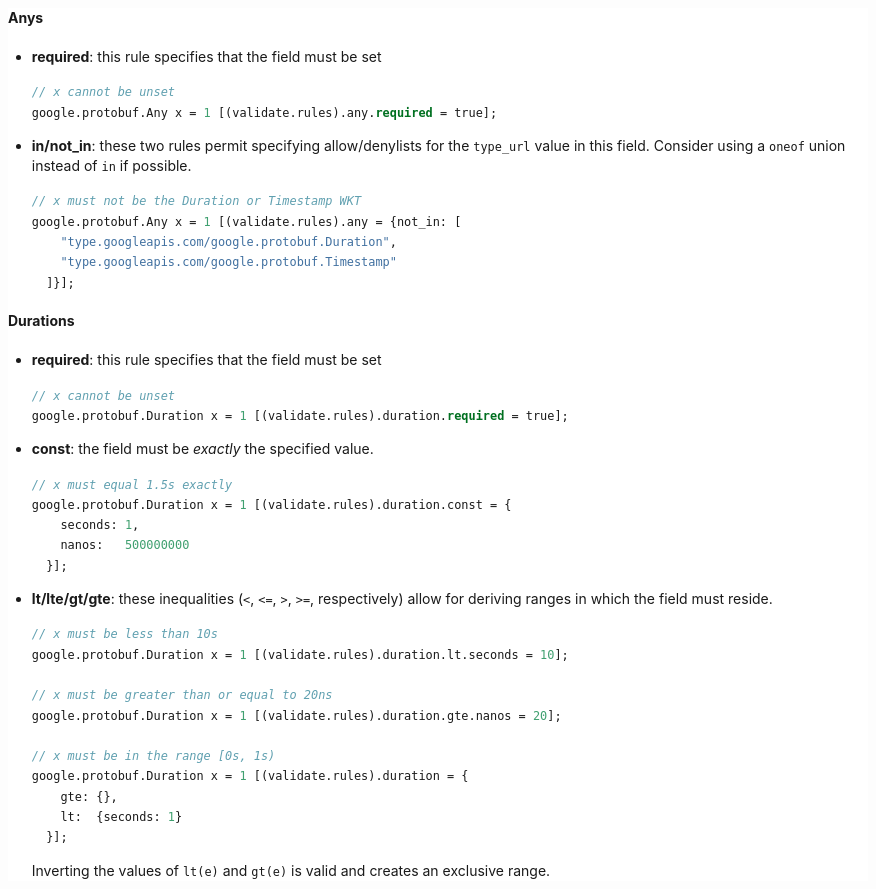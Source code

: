 #### Anys

- **required**: this rule specifies that the field must be set

  ```protobuf
  // x cannot be unset
  google.protobuf.Any x = 1 [(validate.rules).any.required = true];
  ```

- **in/not_in**: these two rules permit specifying allow/denylists for
  the `type_url` value in this field. Consider using a `oneof` union instead
  of `in` if possible.

  ```protobuf
  // x must not be the Duration or Timestamp WKT
  google.protobuf.Any x = 1 [(validate.rules).any = {not_in: [
      "type.googleapis.com/google.protobuf.Duration",
      "type.googleapis.com/google.protobuf.Timestamp"
    ]}];
  ```

#### Durations

- **required**: this rule specifies that the field must be set

  ```protobuf
  // x cannot be unset
  google.protobuf.Duration x = 1 [(validate.rules).duration.required = true];
  ```

- **const**: the field must be _exactly_ the specified value.

  ```protobuf
  // x must equal 1.5s exactly
  google.protobuf.Duration x = 1 [(validate.rules).duration.const = {
      seconds: 1,
      nanos:   500000000
    }];
  ```

- **lt/lte/gt/gte**: these inequalities (`<`, `<=`, `>`, `>=`, respectively)
  allow for deriving ranges in which the field must reside.

  ```protobuf
  // x must be less than 10s
  google.protobuf.Duration x = 1 [(validate.rules).duration.lt.seconds = 10];

  // x must be greater than or equal to 20ns
  google.protobuf.Duration x = 1 [(validate.rules).duration.gte.nanos = 20];

  // x must be in the range [0s, 1s)
  google.protobuf.Duration x = 1 [(validate.rules).duration = {
      gte: {},
      lt:  {seconds: 1}
    }];
  ```

  Inverting the values of `lt(e)` and `gt(e)` is valid and creates an exclusive
  range.


[protoc-source]:   https://github.com/google/protobuf
[protoc-releases]: https://github.com/google/protobuf/releases
[pg*]:             https://github.com/bufbuild/protoc-gen-star
[re2]:             https://github.com/google/re2/wiki/Syntax
[wkts]:            https://developers.google.com/protocol-buffers/docs/reference/google.protobuf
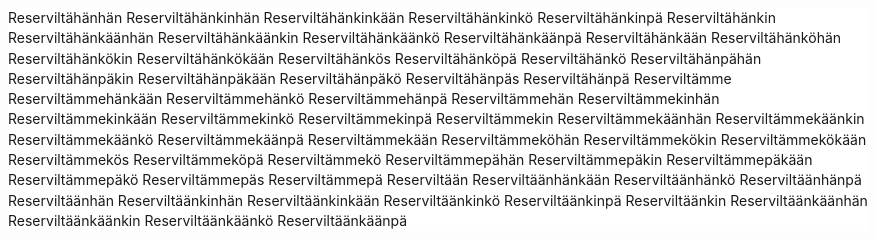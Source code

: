 Reserviltähänhän
Reserviltähänkinhän
Reserviltähänkinkään
Reserviltähänkinkö
Reserviltähänkinpä
Reserviltähänkin
Reserviltähänkäänhän
Reserviltähänkäänkin
Reserviltähänkäänkö
Reserviltähänkäänpä
Reserviltähänkään
Reserviltähänköhän
Reserviltähänkökin
Reserviltähänkökään
Reserviltähänkös
Reserviltähänköpä
Reserviltähänkö
Reserviltähänpähän
Reserviltähänpäkin
Reserviltähänpäkään
Reserviltähänpäkö
Reserviltähänpäs
Reserviltähänpä
Reserviltämme
Reserviltämmehänkään
Reserviltämmehänkö
Reserviltämmehänpä
Reserviltämmehän
Reserviltämmekinhän
Reserviltämmekinkään
Reserviltämmekinkö
Reserviltämmekinpä
Reserviltämmekin
Reserviltämmekäänhän
Reserviltämmekäänkin
Reserviltämmekäänkö
Reserviltämmekäänpä
Reserviltämmekään
Reserviltämmeköhän
Reserviltämmekökin
Reserviltämmekökään
Reserviltämmekös
Reserviltämmeköpä
Reserviltämmekö
Reserviltämmepähän
Reserviltämmepäkin
Reserviltämmepäkään
Reserviltämmepäkö
Reserviltämmepäs
Reserviltämmepä
Reserviltään
Reserviltäänhänkään
Reserviltäänhänkö
Reserviltäänhänpä
Reserviltäänhän
Reserviltäänkinhän
Reserviltäänkinkään
Reserviltäänkinkö
Reserviltäänkinpä
Reserviltäänkin
Reserviltäänkäänhän
Reserviltäänkäänkin
Reserviltäänkäänkö
Reserviltäänkäänpä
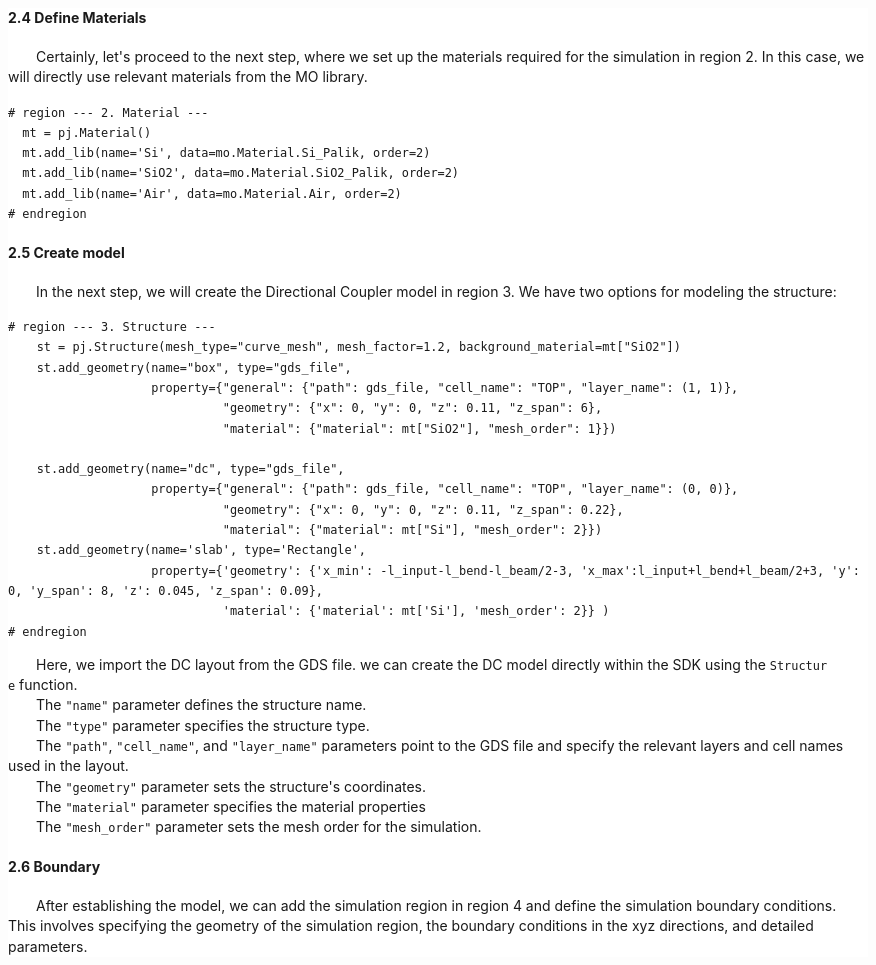 #### 2.4 Define Materials

&emsp;&emsp;Certainly, let's proceed to the next step, where we set up the materials required for the simulation in region 2. In this case, we will directly use relevant materials from the MO library.

```
# region --- 2. Material ---
  mt = pj.Material()
  mt.add_lib(name='Si', data=mo.Material.Si_Palik, order=2)
  mt.add_lib(name='SiO2', data=mo.Material.SiO2_Palik, order=2)
  mt.add_lib(name='Air', data=mo.Material.Air, order=2)
# endregion
```

#### 2.5 Create model

&emsp;&emsp;In the next step, we will create the Directional Coupler model in region 3. We have two options for modeling the structure:

```
# region --- 3. Structure ---
    st = pj.Structure(mesh_type="curve_mesh", mesh_factor=1.2, background_material=mt["SiO2"])
    st.add_geometry(name="box", type="gds_file",
                    property={"general": {"path": gds_file, "cell_name": "TOP", "layer_name": (1, 1)},
                              "geometry": {"x": 0, "y": 0, "z": 0.11, "z_span": 6},
                              "material": {"material": mt["SiO2"], "mesh_order": 1}})
 
    st.add_geometry(name="dc", type="gds_file",
                    property={"general": {"path": gds_file, "cell_name": "TOP", "layer_name": (0, 0)},
                              "geometry": {"x": 0, "y": 0, "z": 0.11, "z_span": 0.22},
                              "material": {"material": mt["Si"], "mesh_order": 2}})
    st.add_geometry(name='slab', type='Rectangle',
                    property={'geometry': {'x_min': -l_input-l_bend-l_beam/2-3, 'x_max':l_input+l_bend+l_beam/2+3, 'y': 0, 'y_span': 8, 'z': 0.045, 'z_span': 0.09},
                              'material': {'material': mt['Si'], 'mesh_order': 2}} )
# endregion
```

&emsp;&emsp;Here, we import the DC layout from the GDS file. we can create the DC model directly within the SDK using the `Structure` function.<br/>&emsp;&emsp;The `"name"` parameter defines the structure name.<br/>&emsp;&emsp;The `"type"` parameter specifies the structure type.<br/>&emsp;&emsp;The `"path"`, `"cell_name"`, and `"layer_name"` parameters point to the GDS file and specify the relevant layers and cell names used in the layout.<br/>&emsp;&emsp;The `"geometry"` parameter sets the structure's coordinates. <br/>&emsp;&emsp;The `"material"` parameter specifies the material properties <br/>&emsp;&emsp;The `"mesh_order"` parameter sets the mesh order for the simulation. 

#### 2.6 Boundary

&emsp;&emsp;After establishing the model, we can add the simulation region in region 4 and define the simulation boundary conditions. This involves specifying the geometry of the simulation region, the boundary conditions in the xyz directions, and detailed parameters.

..........

§ What the task requires
With the pictures omitted, reproduce the data above exactly.

§ Final answer
Source code

: #### Anys

- **required**: this rule specifies that the field must be set

  ```protobuf
  // x cannot be unset
  google.protobuf.Any x = 1 [(validate.rules).any.required = true];
  ```

- **in/not_in**: these two rules permit specifying allow/denylists for
  the `type_url` value in this field. Consider using a `oneof` union instead
  of `in` if possible.

  ```protobuf
  // x must not be the Duration or Timestamp WKT
  google.protobuf.Any x = 1 [(validate.rules).any = {not_in: [
      "type.googleapis.com/google.protobuf.Duration",
      "type.googleapis.com/google.protobuf.Timestamp"
    ]}];
  ```

#### Durations

- **required**: this rule specifies that the field must be set

  ```protobuf
  // x cannot be unset
  google.protobuf.Duration x = 1 [(validate.rules).duration.required = true];
  ```

- **const**: the field must be _exactly_ the specified value.

  ```protobuf
  // x must equal 1.5s exactly
  google.protobuf.Duration x = 1 [(validate.rules).duration.const = {
      seconds: 1,
      nanos:   500000000
    }];
  ```

- **lt/lte/gt/gte**: these inequalities (`<`, `<=`, `>`, `>=`, respectively)
  allow for deriving ranges in which the field must reside.

  ```protobuf
  // x must be less than 10s
  google.protobuf.Duration x = 1 [(validate.rules).duration.lt.seconds = 10];

  // x must be greater than or equal to 20ns
  google.protobuf.Duration x = 1 [(validate.rules).duration.gte.nanos = 20];

  // x must be in the range [0s, 1s)
  google.protobuf.Duration x = 1 [(validate.rules).duration = {
      gte: {},
      lt:  {seconds: 1}
    }];
  ```

  Inverting the values of `lt(e)` and `gt(e)` is valid and creates an exclusive
  range.


[protoc-source]:   https://github.com/google/protobuf
[protoc-releases]: https://github.com/google/protobuf/releases
[pg*]:             https://github.com/bufbuild/protoc-gen-star
[re2]:             https://github.com/google/re2/wiki/Syntax
[wkts]:            https://developers.google.com/protocol-buffers/docs/reference/google.protobuf
Source code

: Reserviltähänhän
Reserviltähänkinhän
Reserviltähänkinkään
Reserviltähänkinkö
Reserviltähänkinpä
Reserviltähänkin
Reserviltähänkäänhän
Reserviltähänkäänkin
Reserviltähänkäänkö
Reserviltähänkäänpä
Reserviltähänkään
Reserviltähänköhän
Reserviltähänkökin
Reserviltähänkökään
Reserviltähänkös
Reserviltähänköpä
Reserviltähänkö
Reserviltähänpähän
Reserviltähänpäkin
Reserviltähänpäkään
Reserviltähänpäkö
Reserviltähänpäs
Reserviltähänpä
Reserviltämme
Reserviltämmehänkään
Reserviltämmehänkö
Reserviltämmehänpä
Reserviltämmehän
Reserviltämmekinhän
Reserviltämmekinkään
Reserviltämmekinkö
Reserviltämmekinpä
Reserviltämmekin
Reserviltämmekäänhän
Reserviltämmekäänkin
Reserviltämmekäänkö
Reserviltämmekäänpä
Reserviltämmekään
Reserviltämmeköhän
Reserviltämmekökin
Reserviltämmekökään
Reserviltämmekös
Reserviltämmeköpä
Reserviltämmekö
Reserviltämmepähän
Reserviltämmepäkin
Reserviltämmepäkään
Reserviltämmepäkö
Reserviltämmepäs
Reserviltämmepä
Reserviltään
Reserviltäänhänkään
Reserviltäänhänkö
Reserviltäänhänpä
Reserviltäänhän
Reserviltäänkinhän
Reserviltäänkinkään
Reserviltäänkinkö
Reserviltäänkinpä
Reserviltäänkin
Reserviltäänkäänhän
Reserviltäänkäänkin
Reserviltäänkäänkö
Reserviltäänkäänpä
 #### 2.4 Define Materials

&emsp;&emsp;Certainly, let's proceed to the next step, where we set up the materials required for the simulation in region 2. In this case, we will directly use relevant materials from the MO library.

```
# region --- 2. Material ---
  mt = pj.Material()
  mt.add_lib(name='Si', data=mo.Material.Si_Palik, order=2)
  mt.add_lib(name='SiO2', data=mo.Material.SiO2_Palik, order=2)
  mt.add_lib(name='Air', data=mo.Material.Air, order=2)
# endregion
```

#### 2.5 Create model

&emsp;&emsp;In the next step, we will create the Directional Coupler model in region 3. We have two options for modeling the structure:

```
# region --- 3. Structure ---
    st = pj.Structure(mesh_type="curve_mesh", mesh_factor=1.2, background_material=mt["SiO2"])
    st.add_geometry(name="box", type="gds_file",
                    property={"general": {"path": gds_file, "cell_name": "TOP", "layer_name": (1, 1)},
                              "geometry": {"x": 0, "y": 0, "z": 0.11, "z_span": 6},
                              "material": {"material": mt["SiO2"], "mesh_order": 1}})
 
    st.add_geometry(name="dc", type="gds_file",
                    property={"general": {"path": gds_file, "cell_name": "TOP", "layer_name": (0, 0)},
                              "geometry": {"x": 0, "y": 0, "z": 0.11, "z_span": 0.22},
                              "material": {"material": mt["Si"], "mesh_order": 2}})
    st.add_geometry(name='slab', type='Rectangle',
                    property={'geometry': {'x_min': -l_input-l_bend-l_beam/2-3, 'x_max':l_input+l_bend+l_beam/2+3, 'y': 0, 'y_span': 8, 'z': 0.045, 'z_span': 0.09},
                              'material': {'material': mt['Si'], 'mesh_order': 2}} )
# endregion
```

&emsp;&emsp;Here, we import the DC layout from the GDS file. we can create the DC model directly within the SDK using the `Structure` function.<br/>&emsp;&emsp;The `"name"` parameter defines the structure name.<br/>&emsp;&emsp;The `"type"` parameter specifies the structure type.<br/>&emsp;&emsp;The `"path"`, `"cell_name"`, and `"layer_name"` parameters point to the GDS file and specify the relevant layers and cell names used in the layout.<br/>&emsp;&emsp;The `"geometry"` parameter sets the structure's coordinates. <br/>&emsp;&emsp;The `"material"` parameter specifies the material properties <br/>&emsp;&emsp;The `"mesh_order"` parameter sets the mesh order for the simulation. 

#### 2.6 Boundary

&emsp;&emsp;After establishing the model, we can add the simulation region in region 4 and define the simulation boundary conditions. This involves specifying the geometry of the simulation region, the boundary conditions in the xyz directions, and detailed parameters.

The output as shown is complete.